» WORK TASK: Leaving the pictures aside, reproduce the data in full and word for word.

Stored data entries:

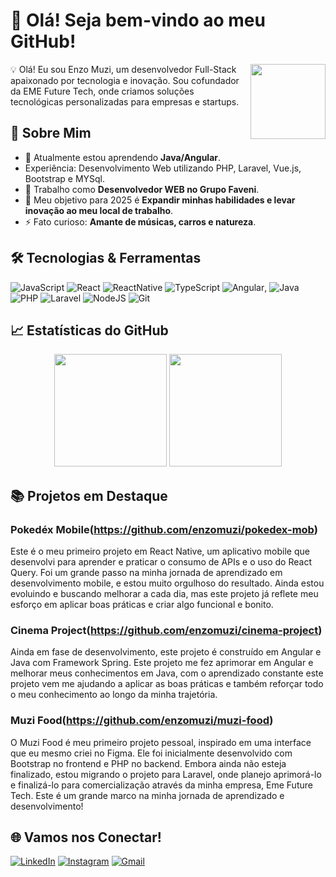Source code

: # 👋 Olá! Seja bem-vindo ao meu GitHub!

<img align="right" src="https://github.githubassets.com/images/modules/logos_page/GitHub-Mark.png" width="120">

💡 Olá! Eu sou Enzo Muzi, um desenvolvedor Full-Stack apaixonado por tecnologia e inovação. Sou cofundador da EME Future Tech, onde criamos soluções tecnológicas personalizadas para empresas e startups.


## 🚀 Sobre Mim

- 🌱 Atualmente estou aprendendo **Java/Angular**.
- Experiência: Desenvolvimento Web utilizando PHP, Laravel, Vue.js, Bootstrap e MYSql.
- 💼 Trabalho como **Desenvolvedor WEB no Grupo Faveni**.
- 🎯 Meu objetivo para 2025 é **Expandir minhas habilidades e levar inovação ao meu local de trabalho**.
- ⚡ Fato curioso: **Amante de músicas, carros e natureza**.


## 🛠️ Tecnologias & Ferramentas

![JavaScript](https://img.shields.io/badge/JavaScript-F7DF1E?style=for-the-badge&logo=javascript&logoColor=black)
![React](https://img.shields.io/badge/React-20232A?style=for-the-badge&logo=react&logoColor=61DAFB)
![ReactNative](https://img.shields.io/badge/ReactNative-20232A?style=for-the-badge&logo=react&logoColor=61DAFB)
![TypeScript](https://img.shields.io/badge/TypeScript-007ACC?style=for-the-badge&logo=typescript&logoColor=white)
![Angular](https://img.shields.io/badge/angular-%23FF2D20.svg?style=for-the-badge&logo=angular&logoColor=white),
![Java](https://img.shields.io/badge/java-%23ED8B00.svg?style=for-the-badge&logo=openjdk&logoColor=white)
![PHP](https://img.shields.io/badge/PHP-777BB4?style=for-the-badge&logo=php&logoColor=white)
![Laravel](https://img.shields.io/badge/laravel-%23FF2D20.svg?style=for-the-badge&logo=laravel&logoColor=white)
![NodeJS](https://img.shields.io/badge/node.js-6DA55F?style=for-the-badge&logo=node.js&logoColor=white)
![Git](https://img.shields.io/badge/GIT-E44C30?style=for-the-badge&logo=git&logoColor=white)



## 📈 Estatísticas do GitHub

<div align="center">
  <img height="180em" src="https://github-readme-stats.vercel.app/api?username=enzomuzi&show_icons=true&theme=dracula&include_all_commits=true&count_private=true"/>
  <img height="180em" src="https://github-readme-stats.vercel.app/api/top-langs/?username=enzomuzi&layout=compact&langs_count=7&theme=dracula"/>
</div>


## 📚 Projetos em Destaque

### Pokedéx Mobile(https://github.com/enzomuzi/pokedex-mob)
Este é o meu primeiro projeto em React Native, um aplicativo mobile que desenvolvi para aprender e praticar o consumo de APIs e o uso do React Query. Foi um grande passo na minha jornada de aprendizado em desenvolvimento mobile, e estou muito orgulhoso do resultado. Ainda estou evoluindo e buscando melhorar a cada dia, mas este projeto já reflete meu esforço em aplicar boas práticas e criar algo funcional e bonito.

### Cinema Project(https://github.com/enzomuzi/cinema-project)
Ainda em fase de desenvolvimento, este projeto é construído em Angular e Java com Framework Spring. Este projeto me fez aprimorar em Angular e melhorar meus conhecimentos em Java, com o aprendizado constante este projeto vem me ajudando a aplicar as boas práticas e também reforçar todo o meu conhecimento ao longo da minha trajetória.

### Muzi Food(https://github.com/enzomuzi/muzi-food)
O Muzi Food é meu primeiro projeto pessoal, inspirado em uma interface que eu mesmo criei no Figma. Ele foi inicialmente desenvolvido com Bootstrap no frontend e PHP no backend. Embora ainda não esteja finalizado, estou migrando o projeto para Laravel, onde planejo aprimorá-lo e finalizá-lo para comercialização através da minha empresa, Eme Future Tech. Este é um grande marco na minha jornada de aprendizado e desenvolvimento! 


## 🌐 Vamos nos Conectar!

[![LinkedIn](https://img.shields.io/badge/-LinkedIn-0077B5?logo=linkedin&logoColor=white&style=flat-square)](https://www.linkedin.com/in/enzomuzi/)
[![Instagram](https://img.shields.io/badge/-Instagram-E4405F?logo=instagram&logoColor=white&style=flat-square)](https://www.instagram.com/hermidorff/)
[![Gmail](https://img.shields.io/badge/-Gmail-D14836?logo=gmail&logoColor=white&style=flat-square)](mailto:enzomuzi7@gmail.com)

» EXERCISE SOLUTION:
Source code

: # 👋 Olá! Seja bem-vindo ao meu GitHub!

<img align="right" src="https://github.githubassets.com/images/modules/logos_page/GitHub-Mark.png" width="120">

💡 Olá! Eu sou Enzo Muzi, um desenvolvedor Full-Stack apaixonado por tecnologia e inovação. Sou cofundador da EME Future Tech, onde criamos soluções tecnológicas personalizadas para empresas e startups.


## 🚀 Sobre Mim

- 🌱 Atualmente estou aprendendo **Java/Angular**.
- Experiência: Desenvolvimento Web utilizando PHP, Laravel, Vue.js, Bootstrap e MYSql.
- 💼 Trabalho como **Desenvolvedor WEB no Grupo Faveni**.
- 🎯 Meu objetivo para 2025 é **Expandir minhas habilidades e levar inovação ao meu local de trabalho**.
- ⚡ Fato curioso: **Amante de músicas, carros e natureza**.


## 🛠️ Tecnologias & Ferramentas

![JavaScript](https://img.shields.io/badge/JavaScript-F7DF1E?style=for-the-badge&logo=javascript&logoColor=black)
![React](https://img.shields.io/badge/React-20232A?style=for-the-badge&logo=react&logoColor=61DAFB)
![ReactNative](https://img.shields.io/badge/ReactNative-20232A?style=for-the-badge&logo=react&logoColor=61DAFB)
![TypeScript](https://img.shields.io/badge/TypeScript-007ACC?style=for-the-badge&logo=typescript&logoColor=white)
![Angular](https://img.shields.io/badge/angular-%23FF2D20.svg?style=for-the-badge&logo=angular&logoColor=white),
![Java](https://img.shields.io/badge/java-%23ED8B00.svg?style=for-the-badge&logo=openjdk&logoColor=white)
![PHP](https://img.shields.io/badge/PHP-777BB4?style=for-the-badge&logo=php&logoColor=white)
![Laravel](https://img.shields.io/badge/laravel-%23FF2D20.svg?style=for-the-badge&logo=laravel&logoColor=white)
![NodeJS](https://img.shields.io/badge/node.js-6DA55F?style=for-the-badge&logo=node.js&logoColor=white)
![Git](https://img.shields.io/badge/GIT-E44C30?style=for-the-badge&logo=git&logoColor=white)



## 📈 Estatísticas do GitHub

<div align="center">
  <img height="180em" src="https://github-readme-stats.vercel.app/api?username=enzomuzi&show_icons=true&theme=dracula&include_all_commits=true&count_private=true"/>
  <img height="180em" src="https://github-readme-stats.vercel.app/api/top-langs/?username=enzomuzi&layout=compact&langs_count=7&theme=dracula"/>
</div>


## 📚 Projetos em Destaque

### Pokedéx Mobile(https://github.com/enzomuzi/pokedex-mob)
Este é o meu primeiro projeto em React Native, um aplicativo mobile que desenvolvi para aprender e praticar o consumo de APIs e o uso do React Query. Foi um grande passo na minha jornada de aprendizado em desenvolvimento mobile, e estou muito orgulhoso do resultado. Ainda estou evoluindo e buscando melhorar a cada dia, mas este projeto já reflete meu esforço em aplicar boas práticas e criar algo funcional e bonito.

### Cinema Project(https://github.com/enzomuzi/cinema-project)
Ainda em fase de desenvolvimento, este projeto é construído em Angular e Java com Framework Spring. Este projeto me fez aprimorar em Angular e melhorar meus conhecimentos em Java, com o aprendizado constante este projeto vem me ajudando a aplicar as boas práticas e também reforçar todo o meu conhecimento ao longo da minha trajetória.

### Muzi Food(https://github.com/enzomuzi/muzi-food)
O Muzi Food é meu primeiro projeto pessoal, inspirado em uma interface que eu mesmo criei no Figma. Ele foi inicialmente desenvolvido com Bootstrap no frontend e PHP no backend. Embora ainda não esteja finalizado, estou migrando o projeto para Laravel, onde planejo aprimorá-lo e finalizá-lo para comercialização através da minha empresa, Eme Future Tech. Este é um grande marco na minha jornada de aprendizado e desenvolvimento! 


## 🌐 Vamos nos Conectar!

[![LinkedIn](https://img.shields.io/badge/-LinkedIn-0077B5?logo=linkedin&logoColor=white&style=flat-square)](https://www.linkedin.com/in/enzomuzi/)
[![Instagram](https://img.shields.io/badge/-Instagram-E4405F?logo=instagram&logoColor=white&style=flat-square)](https://www.instagram.com/hermidorff/)
[![Gmail](https://img.shields.io/badge/-Gmail-D14836?logo=gmail&logoColor=white&style=flat-square)](mailto:enzomuzi7@gmail.com)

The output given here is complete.